Description of the task —
Would you return exactly the lines from the top of the data below through the one containing "As operações são usadas", leaving out the pictures?

──────── Entries provided ────────

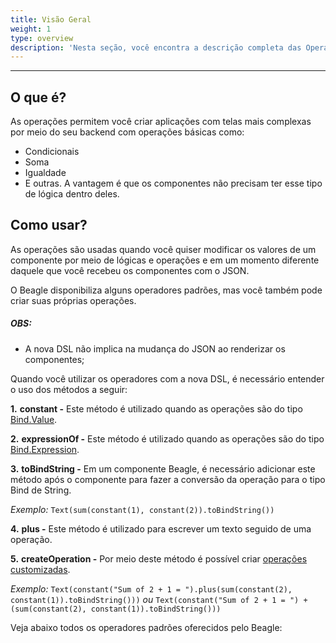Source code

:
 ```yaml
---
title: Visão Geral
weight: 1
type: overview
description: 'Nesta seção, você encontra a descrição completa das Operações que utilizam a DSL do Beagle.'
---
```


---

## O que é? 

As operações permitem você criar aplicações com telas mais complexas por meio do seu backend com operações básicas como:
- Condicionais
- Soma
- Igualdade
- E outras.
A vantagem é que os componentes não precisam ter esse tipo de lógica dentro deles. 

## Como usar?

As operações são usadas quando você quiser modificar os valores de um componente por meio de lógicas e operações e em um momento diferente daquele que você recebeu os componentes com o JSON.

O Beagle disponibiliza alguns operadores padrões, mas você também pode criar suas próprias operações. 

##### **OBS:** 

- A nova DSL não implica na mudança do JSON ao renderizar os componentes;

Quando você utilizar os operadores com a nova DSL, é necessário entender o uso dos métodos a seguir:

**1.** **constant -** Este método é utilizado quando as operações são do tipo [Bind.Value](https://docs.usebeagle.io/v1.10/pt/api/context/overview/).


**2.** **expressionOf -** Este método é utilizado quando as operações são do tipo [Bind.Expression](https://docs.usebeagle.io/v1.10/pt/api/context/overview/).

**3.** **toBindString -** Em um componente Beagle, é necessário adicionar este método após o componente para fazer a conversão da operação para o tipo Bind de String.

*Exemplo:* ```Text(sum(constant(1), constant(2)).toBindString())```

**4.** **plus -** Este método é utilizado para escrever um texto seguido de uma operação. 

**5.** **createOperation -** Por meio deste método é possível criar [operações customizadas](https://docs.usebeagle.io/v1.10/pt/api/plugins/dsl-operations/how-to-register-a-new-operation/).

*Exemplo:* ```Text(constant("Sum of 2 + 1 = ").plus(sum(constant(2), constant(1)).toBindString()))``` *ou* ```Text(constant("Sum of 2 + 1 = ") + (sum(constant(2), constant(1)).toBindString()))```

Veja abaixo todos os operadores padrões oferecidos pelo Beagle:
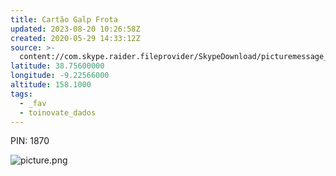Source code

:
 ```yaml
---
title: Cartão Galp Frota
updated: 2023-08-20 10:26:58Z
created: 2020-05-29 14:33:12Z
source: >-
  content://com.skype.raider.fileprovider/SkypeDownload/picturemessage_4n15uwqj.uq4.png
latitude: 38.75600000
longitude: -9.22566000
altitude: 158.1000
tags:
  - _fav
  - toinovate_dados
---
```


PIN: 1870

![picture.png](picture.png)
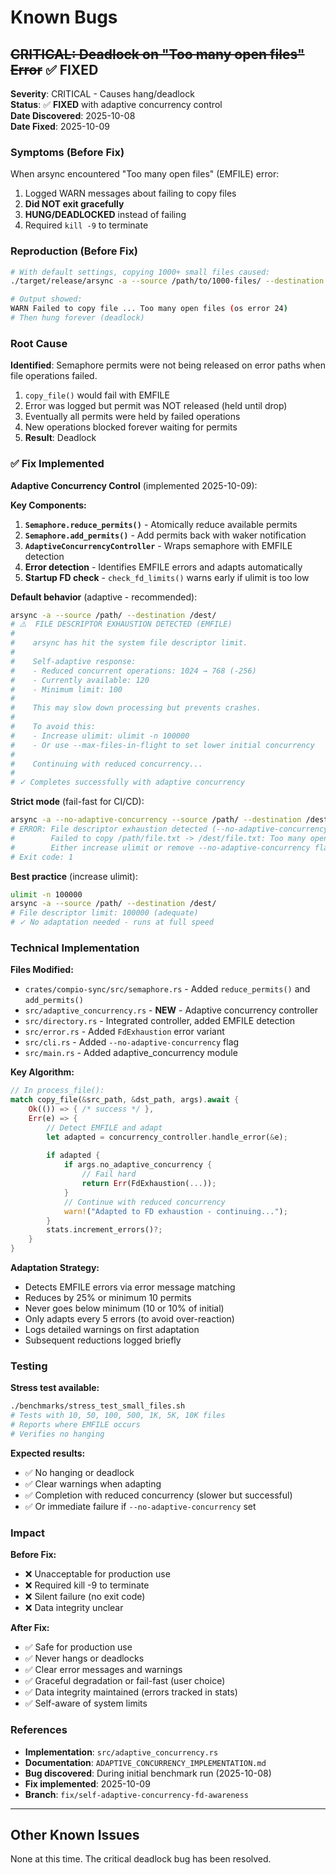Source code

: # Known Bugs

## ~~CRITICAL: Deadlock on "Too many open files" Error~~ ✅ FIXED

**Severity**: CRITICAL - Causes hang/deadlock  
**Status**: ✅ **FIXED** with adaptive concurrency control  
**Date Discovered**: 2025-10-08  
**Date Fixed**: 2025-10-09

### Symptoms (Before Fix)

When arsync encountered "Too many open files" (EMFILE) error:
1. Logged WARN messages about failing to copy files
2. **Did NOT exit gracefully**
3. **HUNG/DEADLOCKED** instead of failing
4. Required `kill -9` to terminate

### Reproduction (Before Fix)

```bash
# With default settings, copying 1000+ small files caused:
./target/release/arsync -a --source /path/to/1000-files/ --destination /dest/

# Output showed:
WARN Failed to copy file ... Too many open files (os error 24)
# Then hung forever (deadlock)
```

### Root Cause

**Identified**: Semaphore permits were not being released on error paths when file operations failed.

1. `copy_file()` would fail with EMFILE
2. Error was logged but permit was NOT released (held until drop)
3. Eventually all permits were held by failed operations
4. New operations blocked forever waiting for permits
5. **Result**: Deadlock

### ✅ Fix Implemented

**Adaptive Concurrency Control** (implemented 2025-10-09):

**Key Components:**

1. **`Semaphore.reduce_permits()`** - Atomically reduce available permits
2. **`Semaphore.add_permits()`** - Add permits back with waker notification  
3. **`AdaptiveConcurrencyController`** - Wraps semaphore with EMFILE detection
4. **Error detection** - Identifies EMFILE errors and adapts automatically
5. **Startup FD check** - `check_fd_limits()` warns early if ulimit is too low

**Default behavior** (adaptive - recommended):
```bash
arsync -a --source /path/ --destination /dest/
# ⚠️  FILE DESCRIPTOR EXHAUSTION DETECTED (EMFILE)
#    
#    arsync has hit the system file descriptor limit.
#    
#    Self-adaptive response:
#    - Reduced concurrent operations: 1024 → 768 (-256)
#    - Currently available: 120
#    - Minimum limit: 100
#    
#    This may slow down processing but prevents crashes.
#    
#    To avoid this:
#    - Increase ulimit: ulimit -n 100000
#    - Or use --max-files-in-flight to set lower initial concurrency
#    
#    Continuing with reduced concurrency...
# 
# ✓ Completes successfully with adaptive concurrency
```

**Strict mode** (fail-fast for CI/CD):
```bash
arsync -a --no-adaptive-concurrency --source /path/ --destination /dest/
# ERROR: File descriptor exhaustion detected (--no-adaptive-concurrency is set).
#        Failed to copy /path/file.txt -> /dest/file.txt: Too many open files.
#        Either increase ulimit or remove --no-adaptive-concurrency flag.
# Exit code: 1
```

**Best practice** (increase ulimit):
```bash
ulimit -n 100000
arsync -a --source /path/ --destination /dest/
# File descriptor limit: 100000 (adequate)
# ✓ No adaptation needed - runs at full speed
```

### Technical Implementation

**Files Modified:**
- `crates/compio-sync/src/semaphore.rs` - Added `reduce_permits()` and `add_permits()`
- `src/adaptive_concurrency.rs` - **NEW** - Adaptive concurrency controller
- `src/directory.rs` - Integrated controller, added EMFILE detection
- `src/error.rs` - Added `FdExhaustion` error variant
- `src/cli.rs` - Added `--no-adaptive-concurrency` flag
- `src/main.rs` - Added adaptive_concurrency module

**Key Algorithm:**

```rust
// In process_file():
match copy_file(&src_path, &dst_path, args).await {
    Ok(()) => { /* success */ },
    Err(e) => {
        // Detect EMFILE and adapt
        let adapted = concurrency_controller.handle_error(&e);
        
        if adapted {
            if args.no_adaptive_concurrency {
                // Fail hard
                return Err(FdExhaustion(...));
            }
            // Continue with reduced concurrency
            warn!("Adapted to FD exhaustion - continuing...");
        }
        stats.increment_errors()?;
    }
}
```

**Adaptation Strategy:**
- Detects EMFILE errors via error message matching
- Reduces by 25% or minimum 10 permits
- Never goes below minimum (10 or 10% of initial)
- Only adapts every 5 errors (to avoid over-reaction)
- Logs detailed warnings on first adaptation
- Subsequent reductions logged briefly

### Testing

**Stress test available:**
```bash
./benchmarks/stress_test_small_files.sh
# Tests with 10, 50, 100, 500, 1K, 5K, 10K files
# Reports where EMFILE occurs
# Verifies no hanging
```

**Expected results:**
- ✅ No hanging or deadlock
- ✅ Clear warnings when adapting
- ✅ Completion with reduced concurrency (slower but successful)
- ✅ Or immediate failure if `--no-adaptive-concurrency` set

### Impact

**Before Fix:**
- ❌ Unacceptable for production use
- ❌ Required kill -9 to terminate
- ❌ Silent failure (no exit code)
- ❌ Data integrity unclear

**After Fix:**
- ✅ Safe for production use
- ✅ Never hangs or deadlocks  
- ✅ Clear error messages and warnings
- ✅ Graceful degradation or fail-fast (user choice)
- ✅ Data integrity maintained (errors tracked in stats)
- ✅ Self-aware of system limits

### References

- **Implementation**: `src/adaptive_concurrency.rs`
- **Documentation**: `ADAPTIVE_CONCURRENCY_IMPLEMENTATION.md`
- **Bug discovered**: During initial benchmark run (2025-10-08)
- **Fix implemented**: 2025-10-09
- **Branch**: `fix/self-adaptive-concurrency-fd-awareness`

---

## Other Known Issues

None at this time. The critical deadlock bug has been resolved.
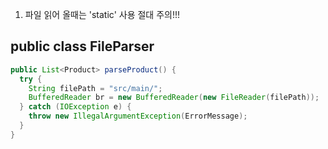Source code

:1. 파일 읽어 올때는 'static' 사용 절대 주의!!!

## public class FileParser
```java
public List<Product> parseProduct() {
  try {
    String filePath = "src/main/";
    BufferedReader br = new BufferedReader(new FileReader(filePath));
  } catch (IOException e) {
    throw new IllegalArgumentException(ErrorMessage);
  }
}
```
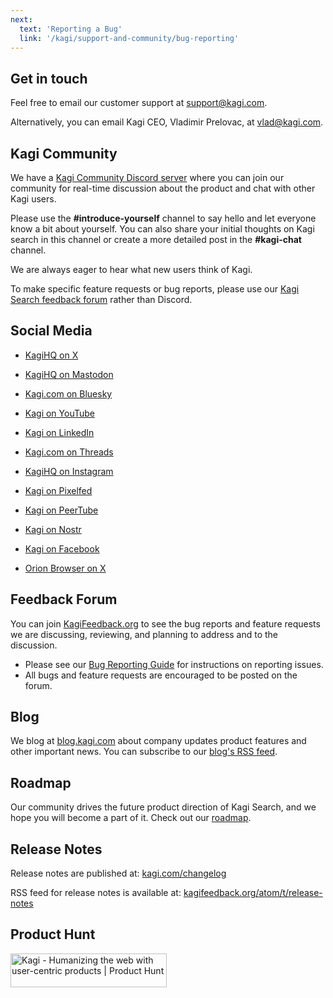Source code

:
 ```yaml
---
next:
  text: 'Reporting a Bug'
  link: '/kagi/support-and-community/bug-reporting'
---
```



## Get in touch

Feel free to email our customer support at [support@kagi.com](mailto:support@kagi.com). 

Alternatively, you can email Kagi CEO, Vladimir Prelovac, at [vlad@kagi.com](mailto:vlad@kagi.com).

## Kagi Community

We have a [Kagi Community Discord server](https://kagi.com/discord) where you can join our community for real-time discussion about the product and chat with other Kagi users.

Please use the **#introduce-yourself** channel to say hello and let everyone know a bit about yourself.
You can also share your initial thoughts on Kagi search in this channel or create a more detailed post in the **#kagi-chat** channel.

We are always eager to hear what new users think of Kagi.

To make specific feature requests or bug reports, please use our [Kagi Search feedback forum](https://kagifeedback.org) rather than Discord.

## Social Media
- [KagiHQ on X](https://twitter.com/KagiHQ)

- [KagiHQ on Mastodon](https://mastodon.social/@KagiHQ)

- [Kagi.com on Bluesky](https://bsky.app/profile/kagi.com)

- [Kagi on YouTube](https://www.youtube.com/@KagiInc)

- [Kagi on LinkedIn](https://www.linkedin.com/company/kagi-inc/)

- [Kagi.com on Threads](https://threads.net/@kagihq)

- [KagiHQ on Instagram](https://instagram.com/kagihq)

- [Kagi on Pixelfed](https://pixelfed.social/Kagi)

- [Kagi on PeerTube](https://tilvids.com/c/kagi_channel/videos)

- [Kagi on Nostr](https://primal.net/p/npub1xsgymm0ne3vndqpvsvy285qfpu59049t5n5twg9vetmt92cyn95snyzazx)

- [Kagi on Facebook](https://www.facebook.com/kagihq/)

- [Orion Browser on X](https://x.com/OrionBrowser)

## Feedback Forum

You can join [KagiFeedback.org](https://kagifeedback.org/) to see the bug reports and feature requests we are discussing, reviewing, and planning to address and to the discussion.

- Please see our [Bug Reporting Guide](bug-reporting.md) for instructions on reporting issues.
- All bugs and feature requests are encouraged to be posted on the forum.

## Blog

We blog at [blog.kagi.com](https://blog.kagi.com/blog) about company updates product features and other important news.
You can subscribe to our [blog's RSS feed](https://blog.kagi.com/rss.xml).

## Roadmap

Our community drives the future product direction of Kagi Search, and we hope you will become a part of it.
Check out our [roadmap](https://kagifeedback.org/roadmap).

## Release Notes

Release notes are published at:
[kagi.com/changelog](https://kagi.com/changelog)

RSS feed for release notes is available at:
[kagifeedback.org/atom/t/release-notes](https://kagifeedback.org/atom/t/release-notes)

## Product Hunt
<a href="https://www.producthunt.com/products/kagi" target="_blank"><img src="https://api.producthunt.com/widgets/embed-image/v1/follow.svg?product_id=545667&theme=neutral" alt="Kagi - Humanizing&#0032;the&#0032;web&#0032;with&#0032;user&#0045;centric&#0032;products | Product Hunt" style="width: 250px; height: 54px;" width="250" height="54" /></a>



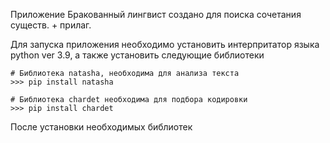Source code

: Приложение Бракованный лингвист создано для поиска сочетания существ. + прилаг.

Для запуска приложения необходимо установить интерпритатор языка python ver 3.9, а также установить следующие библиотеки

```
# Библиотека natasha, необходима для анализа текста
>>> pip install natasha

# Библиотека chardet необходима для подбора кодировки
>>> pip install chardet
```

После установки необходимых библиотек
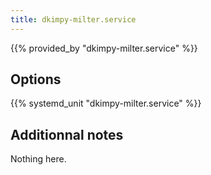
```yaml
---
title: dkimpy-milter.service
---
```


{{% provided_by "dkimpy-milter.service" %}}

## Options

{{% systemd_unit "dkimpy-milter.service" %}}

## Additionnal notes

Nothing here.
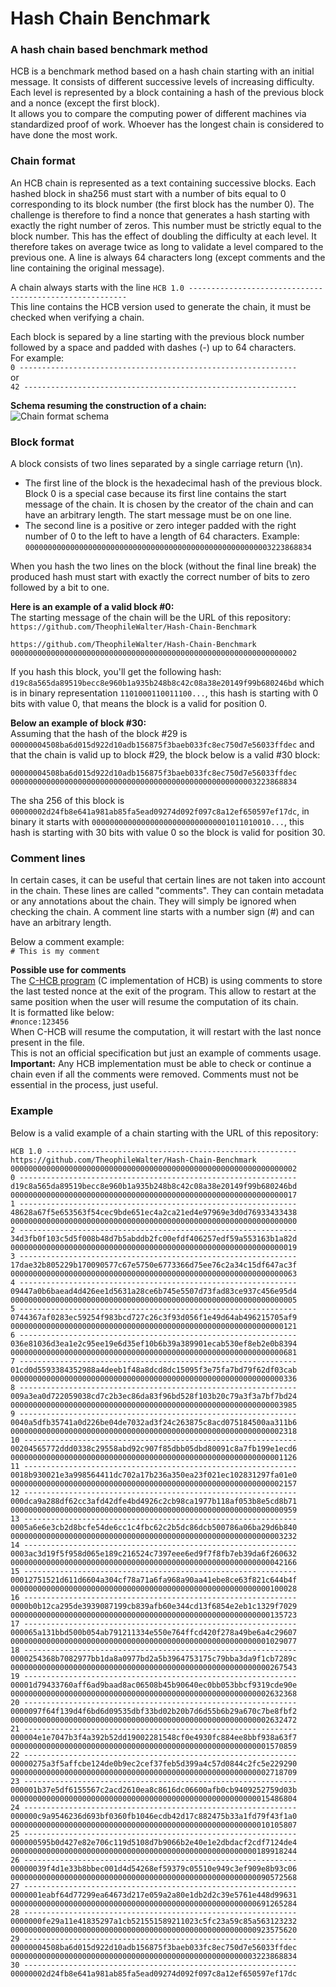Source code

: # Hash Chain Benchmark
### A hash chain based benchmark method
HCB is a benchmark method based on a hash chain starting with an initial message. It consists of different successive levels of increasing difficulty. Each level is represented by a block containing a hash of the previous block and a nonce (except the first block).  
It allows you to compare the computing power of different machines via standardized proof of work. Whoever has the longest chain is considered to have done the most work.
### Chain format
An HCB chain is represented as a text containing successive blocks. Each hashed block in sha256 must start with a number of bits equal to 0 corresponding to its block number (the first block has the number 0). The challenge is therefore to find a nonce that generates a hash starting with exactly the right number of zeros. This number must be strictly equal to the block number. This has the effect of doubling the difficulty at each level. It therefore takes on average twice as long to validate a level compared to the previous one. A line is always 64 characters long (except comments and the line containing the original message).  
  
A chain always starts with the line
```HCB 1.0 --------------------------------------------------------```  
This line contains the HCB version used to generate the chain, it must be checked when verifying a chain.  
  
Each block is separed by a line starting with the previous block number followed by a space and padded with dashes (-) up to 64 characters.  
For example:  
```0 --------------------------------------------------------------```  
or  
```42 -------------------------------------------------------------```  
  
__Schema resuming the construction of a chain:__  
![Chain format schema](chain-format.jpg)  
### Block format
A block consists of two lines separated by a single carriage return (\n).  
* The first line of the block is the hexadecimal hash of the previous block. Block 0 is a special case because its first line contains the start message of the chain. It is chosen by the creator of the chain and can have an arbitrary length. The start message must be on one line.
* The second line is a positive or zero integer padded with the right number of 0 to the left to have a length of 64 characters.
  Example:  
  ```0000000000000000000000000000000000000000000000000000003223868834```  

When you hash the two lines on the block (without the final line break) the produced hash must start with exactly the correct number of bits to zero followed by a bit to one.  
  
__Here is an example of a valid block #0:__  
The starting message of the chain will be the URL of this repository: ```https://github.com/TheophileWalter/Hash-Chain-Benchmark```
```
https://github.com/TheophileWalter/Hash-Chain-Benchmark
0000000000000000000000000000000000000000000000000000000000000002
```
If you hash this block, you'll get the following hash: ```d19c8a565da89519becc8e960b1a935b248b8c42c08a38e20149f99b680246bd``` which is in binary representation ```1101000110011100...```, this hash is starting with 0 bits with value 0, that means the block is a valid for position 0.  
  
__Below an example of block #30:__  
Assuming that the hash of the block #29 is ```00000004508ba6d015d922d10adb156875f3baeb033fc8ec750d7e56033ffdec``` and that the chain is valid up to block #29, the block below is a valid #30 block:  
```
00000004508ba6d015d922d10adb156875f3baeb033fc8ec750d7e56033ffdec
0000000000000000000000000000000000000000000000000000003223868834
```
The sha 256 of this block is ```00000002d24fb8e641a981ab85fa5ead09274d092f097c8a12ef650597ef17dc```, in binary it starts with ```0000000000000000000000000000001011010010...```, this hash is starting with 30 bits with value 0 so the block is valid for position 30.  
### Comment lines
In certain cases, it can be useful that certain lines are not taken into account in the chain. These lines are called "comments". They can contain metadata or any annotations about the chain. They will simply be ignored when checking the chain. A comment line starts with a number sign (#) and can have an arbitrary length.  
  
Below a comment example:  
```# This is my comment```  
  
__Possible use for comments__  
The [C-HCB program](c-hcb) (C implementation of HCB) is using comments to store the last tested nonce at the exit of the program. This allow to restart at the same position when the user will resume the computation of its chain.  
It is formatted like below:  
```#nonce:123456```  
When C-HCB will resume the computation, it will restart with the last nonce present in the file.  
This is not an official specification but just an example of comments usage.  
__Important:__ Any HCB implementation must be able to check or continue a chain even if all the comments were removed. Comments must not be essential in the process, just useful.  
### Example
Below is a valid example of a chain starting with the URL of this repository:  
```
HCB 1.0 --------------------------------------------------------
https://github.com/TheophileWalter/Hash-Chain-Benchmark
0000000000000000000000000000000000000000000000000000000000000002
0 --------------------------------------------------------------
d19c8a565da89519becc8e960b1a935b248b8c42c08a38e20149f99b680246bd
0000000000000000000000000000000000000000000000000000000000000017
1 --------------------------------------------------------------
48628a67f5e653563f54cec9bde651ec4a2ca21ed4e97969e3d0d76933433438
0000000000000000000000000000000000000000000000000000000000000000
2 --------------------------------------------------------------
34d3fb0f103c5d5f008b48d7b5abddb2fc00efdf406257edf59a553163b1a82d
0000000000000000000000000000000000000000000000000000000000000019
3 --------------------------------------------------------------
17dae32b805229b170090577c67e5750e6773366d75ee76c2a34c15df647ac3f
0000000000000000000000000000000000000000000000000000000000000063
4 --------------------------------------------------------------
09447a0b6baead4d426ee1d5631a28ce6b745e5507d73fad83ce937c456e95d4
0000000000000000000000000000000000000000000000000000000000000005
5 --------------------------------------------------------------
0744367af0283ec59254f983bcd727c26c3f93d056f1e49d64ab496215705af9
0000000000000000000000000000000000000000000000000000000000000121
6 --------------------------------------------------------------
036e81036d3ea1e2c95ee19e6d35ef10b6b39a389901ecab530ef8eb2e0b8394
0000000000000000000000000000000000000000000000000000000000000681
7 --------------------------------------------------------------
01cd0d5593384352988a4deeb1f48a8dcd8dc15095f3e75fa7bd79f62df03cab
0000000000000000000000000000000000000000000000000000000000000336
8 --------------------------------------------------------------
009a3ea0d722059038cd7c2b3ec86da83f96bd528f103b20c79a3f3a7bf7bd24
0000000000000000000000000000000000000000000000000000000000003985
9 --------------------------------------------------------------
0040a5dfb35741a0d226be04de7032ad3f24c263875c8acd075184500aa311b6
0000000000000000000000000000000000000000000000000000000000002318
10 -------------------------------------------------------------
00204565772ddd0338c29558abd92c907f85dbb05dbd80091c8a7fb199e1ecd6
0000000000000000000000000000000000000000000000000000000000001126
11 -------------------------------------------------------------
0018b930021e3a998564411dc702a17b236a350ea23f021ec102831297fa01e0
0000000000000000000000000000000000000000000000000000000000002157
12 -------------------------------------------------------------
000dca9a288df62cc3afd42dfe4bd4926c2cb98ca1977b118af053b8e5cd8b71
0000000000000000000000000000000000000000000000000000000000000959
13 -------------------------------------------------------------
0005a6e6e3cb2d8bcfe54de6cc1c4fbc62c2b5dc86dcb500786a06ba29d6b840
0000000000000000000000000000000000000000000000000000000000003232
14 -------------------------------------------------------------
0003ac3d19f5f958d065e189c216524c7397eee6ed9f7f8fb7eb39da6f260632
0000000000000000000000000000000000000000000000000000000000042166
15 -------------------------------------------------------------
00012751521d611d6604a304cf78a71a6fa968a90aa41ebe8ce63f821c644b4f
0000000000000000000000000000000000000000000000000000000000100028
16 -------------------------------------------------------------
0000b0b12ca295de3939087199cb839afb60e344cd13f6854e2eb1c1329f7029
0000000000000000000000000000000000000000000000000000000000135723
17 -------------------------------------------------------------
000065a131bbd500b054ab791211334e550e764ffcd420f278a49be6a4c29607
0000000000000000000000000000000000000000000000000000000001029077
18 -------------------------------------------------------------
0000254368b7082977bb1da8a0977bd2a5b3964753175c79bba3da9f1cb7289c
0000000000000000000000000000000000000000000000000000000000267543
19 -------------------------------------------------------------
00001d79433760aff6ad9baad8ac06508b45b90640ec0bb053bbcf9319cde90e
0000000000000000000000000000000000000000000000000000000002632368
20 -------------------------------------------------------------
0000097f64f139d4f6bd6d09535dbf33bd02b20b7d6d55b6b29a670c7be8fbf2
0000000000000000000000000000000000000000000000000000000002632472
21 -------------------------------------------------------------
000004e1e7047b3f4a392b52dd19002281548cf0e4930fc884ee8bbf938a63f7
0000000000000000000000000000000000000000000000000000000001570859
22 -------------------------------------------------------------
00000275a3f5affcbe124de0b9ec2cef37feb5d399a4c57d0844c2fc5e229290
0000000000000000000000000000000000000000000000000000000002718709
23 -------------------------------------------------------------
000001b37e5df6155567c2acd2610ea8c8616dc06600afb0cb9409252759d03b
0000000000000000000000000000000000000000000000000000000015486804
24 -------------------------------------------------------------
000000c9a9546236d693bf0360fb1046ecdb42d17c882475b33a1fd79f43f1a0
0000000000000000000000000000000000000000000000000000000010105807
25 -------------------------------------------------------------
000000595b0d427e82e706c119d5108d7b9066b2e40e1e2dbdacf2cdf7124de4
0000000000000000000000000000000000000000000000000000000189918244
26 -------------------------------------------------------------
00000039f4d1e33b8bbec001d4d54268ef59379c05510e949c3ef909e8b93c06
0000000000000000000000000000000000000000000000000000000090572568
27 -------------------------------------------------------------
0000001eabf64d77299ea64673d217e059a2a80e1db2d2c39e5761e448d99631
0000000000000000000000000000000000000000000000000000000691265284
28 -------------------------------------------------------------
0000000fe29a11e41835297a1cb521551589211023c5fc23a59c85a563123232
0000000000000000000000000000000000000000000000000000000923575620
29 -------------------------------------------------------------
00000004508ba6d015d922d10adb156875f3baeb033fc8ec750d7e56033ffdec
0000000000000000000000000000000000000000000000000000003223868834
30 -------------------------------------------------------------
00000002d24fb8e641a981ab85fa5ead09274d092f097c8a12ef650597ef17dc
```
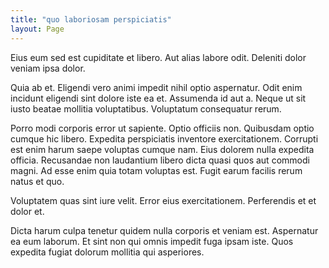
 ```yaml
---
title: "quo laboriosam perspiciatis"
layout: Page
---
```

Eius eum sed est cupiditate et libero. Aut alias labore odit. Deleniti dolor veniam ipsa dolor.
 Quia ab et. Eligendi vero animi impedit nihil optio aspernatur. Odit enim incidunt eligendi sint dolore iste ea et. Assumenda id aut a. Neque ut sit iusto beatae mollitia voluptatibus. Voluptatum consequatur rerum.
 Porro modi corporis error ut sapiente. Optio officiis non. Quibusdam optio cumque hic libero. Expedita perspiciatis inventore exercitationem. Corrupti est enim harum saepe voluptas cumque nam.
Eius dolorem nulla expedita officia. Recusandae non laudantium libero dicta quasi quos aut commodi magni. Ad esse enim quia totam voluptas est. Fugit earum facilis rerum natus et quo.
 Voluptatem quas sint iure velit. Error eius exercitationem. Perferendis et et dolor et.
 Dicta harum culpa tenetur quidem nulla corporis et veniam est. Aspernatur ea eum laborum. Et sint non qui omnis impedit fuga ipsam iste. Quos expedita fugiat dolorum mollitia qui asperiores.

────────

Answer to this exercise —
Source code

:
 ```yaml
---
title: Visão Geral
weight: 1
type: overview
description: 'Nesta seção, você encontra a descrição completa das Operações que utilizam a DSL do Beagle.'
---
```


---

## O que é? 

As operações permitem você criar aplicações com telas mais complexas por meio do seu backend com operações básicas como:
- Condicionais
- Soma
- Igualdade
- E outras.
A vantagem é que os componentes não precisam ter esse tipo de lógica dentro deles. 

## Como usar?

As operações são usadas quando você quiser modificar os valores de um componente por meio de lógicas e operações e em um momento diferente daquele que você recebeu os componentes com o JSON.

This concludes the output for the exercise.